Online-Musik live streamen ist eine feine Sache. Dienste wie LastFM oder Pandora sind schon lange keine Geheimtipps mehr. Allerdings existierten die meisten freien Internet-Dienste nur im Radio-Format. Nicht so Spotify. Das Start-up ermöglicht es, kostenlos und blitzschnell auf beliebige Songs oder ganze Alben zuzugreifen. Die Idee ist für viele Experten die Zukunft der digitalen Musik: Nicht downloaden, sondern streamen.
Trotz schärferer Überwachung und Kampagnen gegen Raubkopien finden nach wie vor Milliarden illegale Musik-Transfers statt. Das Verhältnis von illegalen Downloads zu legalen Käufen stand 2007 bei 20:1 (
DMR-2008). Spotify und ähnliche Web-Angebote wie
Roccatune und
Deezer könnten hier eine Trendwende einleiten. Nachdem das Unternehmen Abkommen mit vielen der weltweit größten Musiklabels unterzeichnete (unter anderem Sony BMG, Universal Music, EMI und Warner) kann das schwedische Projekt nach zwei Jahren Entwicklung offiziell mit der Auslieferung kostenloser Musik on demand starten.

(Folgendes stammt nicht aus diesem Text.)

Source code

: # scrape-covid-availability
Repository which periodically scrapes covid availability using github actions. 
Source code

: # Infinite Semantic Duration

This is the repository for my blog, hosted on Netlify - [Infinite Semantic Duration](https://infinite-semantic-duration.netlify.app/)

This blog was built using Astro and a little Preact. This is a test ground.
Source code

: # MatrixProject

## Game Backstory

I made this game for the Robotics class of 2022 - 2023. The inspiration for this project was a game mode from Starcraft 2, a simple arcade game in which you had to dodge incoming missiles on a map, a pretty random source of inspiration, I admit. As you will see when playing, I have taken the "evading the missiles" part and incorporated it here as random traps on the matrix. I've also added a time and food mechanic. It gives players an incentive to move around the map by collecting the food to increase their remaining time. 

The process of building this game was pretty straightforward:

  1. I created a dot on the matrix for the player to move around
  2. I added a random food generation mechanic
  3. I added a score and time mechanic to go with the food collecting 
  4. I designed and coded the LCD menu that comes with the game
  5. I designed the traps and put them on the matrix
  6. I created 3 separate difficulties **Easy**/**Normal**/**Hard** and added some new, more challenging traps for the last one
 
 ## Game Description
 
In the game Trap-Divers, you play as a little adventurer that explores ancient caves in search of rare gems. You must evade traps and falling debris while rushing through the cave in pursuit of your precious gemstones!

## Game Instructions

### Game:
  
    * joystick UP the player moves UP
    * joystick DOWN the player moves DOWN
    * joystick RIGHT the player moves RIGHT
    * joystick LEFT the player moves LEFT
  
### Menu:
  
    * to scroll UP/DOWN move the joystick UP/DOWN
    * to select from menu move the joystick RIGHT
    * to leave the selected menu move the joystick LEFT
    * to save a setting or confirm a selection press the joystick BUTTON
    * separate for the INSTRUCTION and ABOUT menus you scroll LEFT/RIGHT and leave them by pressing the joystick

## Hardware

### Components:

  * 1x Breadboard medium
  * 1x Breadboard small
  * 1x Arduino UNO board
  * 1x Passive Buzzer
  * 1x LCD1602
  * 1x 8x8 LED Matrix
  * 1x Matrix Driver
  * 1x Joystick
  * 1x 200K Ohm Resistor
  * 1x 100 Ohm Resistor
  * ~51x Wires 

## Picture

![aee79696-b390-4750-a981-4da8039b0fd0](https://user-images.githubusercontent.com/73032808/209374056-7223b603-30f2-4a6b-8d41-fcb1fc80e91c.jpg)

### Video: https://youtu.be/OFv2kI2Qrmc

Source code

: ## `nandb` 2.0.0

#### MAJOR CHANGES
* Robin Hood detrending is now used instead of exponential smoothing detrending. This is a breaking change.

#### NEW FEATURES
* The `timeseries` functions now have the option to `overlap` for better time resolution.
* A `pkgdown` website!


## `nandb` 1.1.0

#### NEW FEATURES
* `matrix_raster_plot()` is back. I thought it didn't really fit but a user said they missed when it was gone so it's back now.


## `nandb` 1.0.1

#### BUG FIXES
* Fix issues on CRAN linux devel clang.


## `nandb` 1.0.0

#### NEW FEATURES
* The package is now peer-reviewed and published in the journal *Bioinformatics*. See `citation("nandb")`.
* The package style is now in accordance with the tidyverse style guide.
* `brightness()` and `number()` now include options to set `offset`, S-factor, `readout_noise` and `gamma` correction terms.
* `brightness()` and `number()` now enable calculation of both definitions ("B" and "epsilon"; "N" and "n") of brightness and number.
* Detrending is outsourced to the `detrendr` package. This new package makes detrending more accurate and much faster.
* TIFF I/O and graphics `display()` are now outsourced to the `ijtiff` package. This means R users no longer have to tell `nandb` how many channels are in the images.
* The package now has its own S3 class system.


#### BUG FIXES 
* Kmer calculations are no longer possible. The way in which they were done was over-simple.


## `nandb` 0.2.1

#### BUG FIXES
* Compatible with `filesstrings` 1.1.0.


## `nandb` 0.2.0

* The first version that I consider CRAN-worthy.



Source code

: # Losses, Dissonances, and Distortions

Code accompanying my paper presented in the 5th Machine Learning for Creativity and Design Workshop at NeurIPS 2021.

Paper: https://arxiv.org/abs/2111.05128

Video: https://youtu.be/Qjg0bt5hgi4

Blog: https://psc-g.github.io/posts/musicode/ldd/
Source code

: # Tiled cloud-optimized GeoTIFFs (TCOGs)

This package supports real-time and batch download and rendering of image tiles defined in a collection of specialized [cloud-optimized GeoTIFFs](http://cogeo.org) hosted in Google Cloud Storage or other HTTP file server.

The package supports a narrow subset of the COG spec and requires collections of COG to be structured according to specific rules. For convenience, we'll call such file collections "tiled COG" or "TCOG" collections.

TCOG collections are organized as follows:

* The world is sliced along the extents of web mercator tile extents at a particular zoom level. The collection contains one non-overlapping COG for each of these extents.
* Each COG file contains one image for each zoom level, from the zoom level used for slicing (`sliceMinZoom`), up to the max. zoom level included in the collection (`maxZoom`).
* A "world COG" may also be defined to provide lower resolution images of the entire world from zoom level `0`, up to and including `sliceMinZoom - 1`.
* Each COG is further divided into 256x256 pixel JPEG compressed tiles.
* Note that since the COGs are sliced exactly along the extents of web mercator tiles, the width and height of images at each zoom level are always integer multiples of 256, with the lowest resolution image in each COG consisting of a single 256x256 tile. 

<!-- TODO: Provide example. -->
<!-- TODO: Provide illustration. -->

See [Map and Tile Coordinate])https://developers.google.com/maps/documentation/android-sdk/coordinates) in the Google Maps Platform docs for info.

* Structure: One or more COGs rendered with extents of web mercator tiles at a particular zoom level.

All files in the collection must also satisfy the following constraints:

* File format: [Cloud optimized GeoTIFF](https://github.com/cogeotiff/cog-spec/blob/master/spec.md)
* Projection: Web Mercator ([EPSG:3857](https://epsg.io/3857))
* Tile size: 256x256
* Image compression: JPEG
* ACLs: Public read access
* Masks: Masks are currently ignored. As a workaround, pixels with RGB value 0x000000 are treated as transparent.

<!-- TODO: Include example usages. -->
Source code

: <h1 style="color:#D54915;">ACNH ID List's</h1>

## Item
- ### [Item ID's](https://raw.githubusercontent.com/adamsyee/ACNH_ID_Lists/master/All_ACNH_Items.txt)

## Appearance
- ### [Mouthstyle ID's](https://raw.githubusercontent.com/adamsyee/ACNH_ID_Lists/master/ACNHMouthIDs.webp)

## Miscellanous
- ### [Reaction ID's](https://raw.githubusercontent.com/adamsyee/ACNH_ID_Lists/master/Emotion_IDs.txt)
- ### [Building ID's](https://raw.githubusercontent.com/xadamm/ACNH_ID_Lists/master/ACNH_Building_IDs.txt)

Spotify überträgt Musik durch eine Kombination aus serverbasiertem Streaming und Peer-to-Peer – also der Technologie, die insbesondere durch gesetzwidrige Musik-Tauschbörsen bekannt wurde. Das Prinzip dahinter ist Cloud Computing: Jeder Nutzer wird zu einem Teil der Rechnerwolke und speist Musikdateien ins Netzwerk – ein Verfahren, dass schnelle Datenübertragung und einen schier unbegrenzten Fundus an Musiktiteln garantiert.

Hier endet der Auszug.